En estos momentos, en el país solo se encuentran disponibles los autos eléctricos Nissan LEAF, BMW i3 y Hyundai IONIQ, mientras que Grupo Automotriz en un futuro cercano traerá el Ford Focus y Distrito Automotriz también negocia para introducir autos 100% eléctricos.


“Estamos a pocos años de ver una disminución significativa en los precios de los autos eléctricos, cada vez hay más inversión en investigación y desarrollo por parte de los fabricantes de autos, lo que trae como resultado más eficiencias y más autonomía. Este tipo de tecnologías irá bajando su costo cuando la producción sea masiva, no obstante, Costa Rica no está aún preparada”, dijo Juan Ignacio Sansó, gerente de Ventas de BMW.
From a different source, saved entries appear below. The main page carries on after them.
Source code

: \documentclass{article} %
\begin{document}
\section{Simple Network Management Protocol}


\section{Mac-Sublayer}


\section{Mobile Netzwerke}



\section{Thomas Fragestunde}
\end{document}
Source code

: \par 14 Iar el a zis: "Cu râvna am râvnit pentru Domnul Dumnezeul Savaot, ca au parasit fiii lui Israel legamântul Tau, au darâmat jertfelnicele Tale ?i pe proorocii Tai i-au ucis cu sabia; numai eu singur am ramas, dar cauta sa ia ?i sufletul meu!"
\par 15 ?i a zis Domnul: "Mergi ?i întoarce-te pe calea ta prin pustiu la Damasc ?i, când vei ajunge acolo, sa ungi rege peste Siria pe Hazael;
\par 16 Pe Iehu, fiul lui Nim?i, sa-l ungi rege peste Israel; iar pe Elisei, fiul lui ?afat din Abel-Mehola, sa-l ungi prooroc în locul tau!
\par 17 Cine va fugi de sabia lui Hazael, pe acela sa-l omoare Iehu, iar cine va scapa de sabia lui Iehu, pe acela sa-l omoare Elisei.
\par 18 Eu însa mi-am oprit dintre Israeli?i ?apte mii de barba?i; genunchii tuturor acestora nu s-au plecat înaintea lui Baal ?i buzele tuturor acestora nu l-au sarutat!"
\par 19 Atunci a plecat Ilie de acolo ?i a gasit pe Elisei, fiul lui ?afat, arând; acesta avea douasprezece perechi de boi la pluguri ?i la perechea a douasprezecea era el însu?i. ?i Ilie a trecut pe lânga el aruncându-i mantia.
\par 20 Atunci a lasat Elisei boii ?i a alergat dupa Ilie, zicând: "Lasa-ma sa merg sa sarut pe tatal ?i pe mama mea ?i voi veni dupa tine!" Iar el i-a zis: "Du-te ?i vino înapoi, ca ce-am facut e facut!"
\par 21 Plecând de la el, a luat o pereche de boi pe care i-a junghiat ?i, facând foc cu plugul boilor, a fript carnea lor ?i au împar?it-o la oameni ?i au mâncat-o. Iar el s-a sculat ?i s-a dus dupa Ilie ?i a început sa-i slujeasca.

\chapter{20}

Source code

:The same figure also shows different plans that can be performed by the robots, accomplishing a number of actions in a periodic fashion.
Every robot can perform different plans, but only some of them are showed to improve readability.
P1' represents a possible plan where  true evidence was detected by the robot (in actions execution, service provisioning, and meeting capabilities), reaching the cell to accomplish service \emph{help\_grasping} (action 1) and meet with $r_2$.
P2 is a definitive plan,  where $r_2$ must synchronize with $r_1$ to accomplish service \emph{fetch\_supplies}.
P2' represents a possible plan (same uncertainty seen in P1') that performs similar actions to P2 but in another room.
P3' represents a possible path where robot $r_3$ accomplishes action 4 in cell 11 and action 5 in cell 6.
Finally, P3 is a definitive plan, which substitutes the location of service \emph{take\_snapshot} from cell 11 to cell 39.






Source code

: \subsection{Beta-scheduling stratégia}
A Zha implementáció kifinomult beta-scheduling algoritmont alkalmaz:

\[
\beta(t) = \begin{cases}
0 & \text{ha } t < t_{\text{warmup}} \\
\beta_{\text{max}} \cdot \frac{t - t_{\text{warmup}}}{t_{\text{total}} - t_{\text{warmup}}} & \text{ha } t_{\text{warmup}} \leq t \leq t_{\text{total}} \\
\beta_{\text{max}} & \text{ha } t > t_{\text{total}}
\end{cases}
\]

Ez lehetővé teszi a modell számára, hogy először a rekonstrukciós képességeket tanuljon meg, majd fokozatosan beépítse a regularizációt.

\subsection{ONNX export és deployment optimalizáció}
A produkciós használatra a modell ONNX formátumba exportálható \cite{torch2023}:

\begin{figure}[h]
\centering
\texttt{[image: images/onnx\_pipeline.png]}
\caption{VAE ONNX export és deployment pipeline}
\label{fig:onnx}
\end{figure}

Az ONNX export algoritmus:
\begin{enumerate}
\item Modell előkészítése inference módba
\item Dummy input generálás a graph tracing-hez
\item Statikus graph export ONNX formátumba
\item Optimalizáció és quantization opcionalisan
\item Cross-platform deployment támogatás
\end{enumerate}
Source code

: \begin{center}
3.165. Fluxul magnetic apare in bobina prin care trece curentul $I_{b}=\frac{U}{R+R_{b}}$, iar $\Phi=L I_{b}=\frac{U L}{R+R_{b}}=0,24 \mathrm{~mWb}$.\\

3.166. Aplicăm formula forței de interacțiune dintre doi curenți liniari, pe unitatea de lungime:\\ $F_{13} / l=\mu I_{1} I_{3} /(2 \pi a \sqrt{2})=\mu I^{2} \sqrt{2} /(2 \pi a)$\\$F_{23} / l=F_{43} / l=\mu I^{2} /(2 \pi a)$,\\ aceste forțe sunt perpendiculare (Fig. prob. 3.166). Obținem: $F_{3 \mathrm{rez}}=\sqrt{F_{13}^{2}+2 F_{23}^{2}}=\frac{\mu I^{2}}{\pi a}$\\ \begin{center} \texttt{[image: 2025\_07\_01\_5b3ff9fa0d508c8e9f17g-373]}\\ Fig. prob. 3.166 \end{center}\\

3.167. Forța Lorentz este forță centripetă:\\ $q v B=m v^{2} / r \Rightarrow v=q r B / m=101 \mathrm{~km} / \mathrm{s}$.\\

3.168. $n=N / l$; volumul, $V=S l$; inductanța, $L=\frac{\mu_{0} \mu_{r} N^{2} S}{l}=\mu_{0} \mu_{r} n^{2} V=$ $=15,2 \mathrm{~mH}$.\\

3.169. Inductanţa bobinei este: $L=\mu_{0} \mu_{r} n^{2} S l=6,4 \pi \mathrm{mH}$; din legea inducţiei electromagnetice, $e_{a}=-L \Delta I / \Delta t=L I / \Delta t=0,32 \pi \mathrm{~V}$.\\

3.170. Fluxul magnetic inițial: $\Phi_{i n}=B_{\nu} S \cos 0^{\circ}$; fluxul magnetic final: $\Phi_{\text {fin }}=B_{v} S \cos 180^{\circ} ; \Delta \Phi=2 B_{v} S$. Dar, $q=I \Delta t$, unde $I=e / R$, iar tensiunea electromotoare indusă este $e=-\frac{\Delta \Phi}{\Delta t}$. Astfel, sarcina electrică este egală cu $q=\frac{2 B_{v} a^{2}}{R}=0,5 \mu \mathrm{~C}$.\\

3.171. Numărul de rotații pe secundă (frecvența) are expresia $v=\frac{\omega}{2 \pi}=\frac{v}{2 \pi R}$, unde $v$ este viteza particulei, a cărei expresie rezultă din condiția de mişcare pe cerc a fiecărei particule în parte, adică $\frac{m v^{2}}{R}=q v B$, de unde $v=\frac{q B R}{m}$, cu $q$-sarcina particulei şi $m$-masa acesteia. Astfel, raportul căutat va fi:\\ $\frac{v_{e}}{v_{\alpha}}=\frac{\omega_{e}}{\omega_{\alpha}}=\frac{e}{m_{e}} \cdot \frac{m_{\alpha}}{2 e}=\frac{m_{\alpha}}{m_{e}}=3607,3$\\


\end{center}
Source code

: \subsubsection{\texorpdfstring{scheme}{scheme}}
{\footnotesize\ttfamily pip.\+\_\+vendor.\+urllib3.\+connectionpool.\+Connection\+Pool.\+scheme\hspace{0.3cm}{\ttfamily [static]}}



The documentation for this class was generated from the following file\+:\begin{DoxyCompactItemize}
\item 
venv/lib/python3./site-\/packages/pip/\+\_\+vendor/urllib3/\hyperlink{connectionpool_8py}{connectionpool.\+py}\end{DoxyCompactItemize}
Por su parte, otros importadores de autos como Nissan LEAF y Huyndai IONIQ que también son eléctricos, consideran necesario que el país desarrolle la infraestructura para atender a estos autos antes de que la venta sea masiva, asimismo, se requiere educación para dar a conocer el rendimiento de esta tecnología y una mayor cantidad de ofertas crediticias.


En el caso de Carlos, la idea es que en el país rueden unos 35 mil vehículos eléctricos al finalizar 2022.


Para ello, impulsaría un plan a nivel gubernamental para ir cambiando la flota vehicular estatal de manera paulatina.


“En vez de prohibir, pensamos en el uso de incentivos económicos, para lo cual contamos con la recién aprobada Ley de Incentivos y Promoción del Transporte Eléctrico. Vamos a alcanzar la meta de introducir al menos 35 mil unidades 100% eléctricas en el parque vehicular del sector público en los próximos cuatro años. Nuestra producción de energía eléctrica y la reciente aprobación de esa ley que exonera de impuestos a estos vehículos, nos deja el camino abierto”, asevera Alvarado.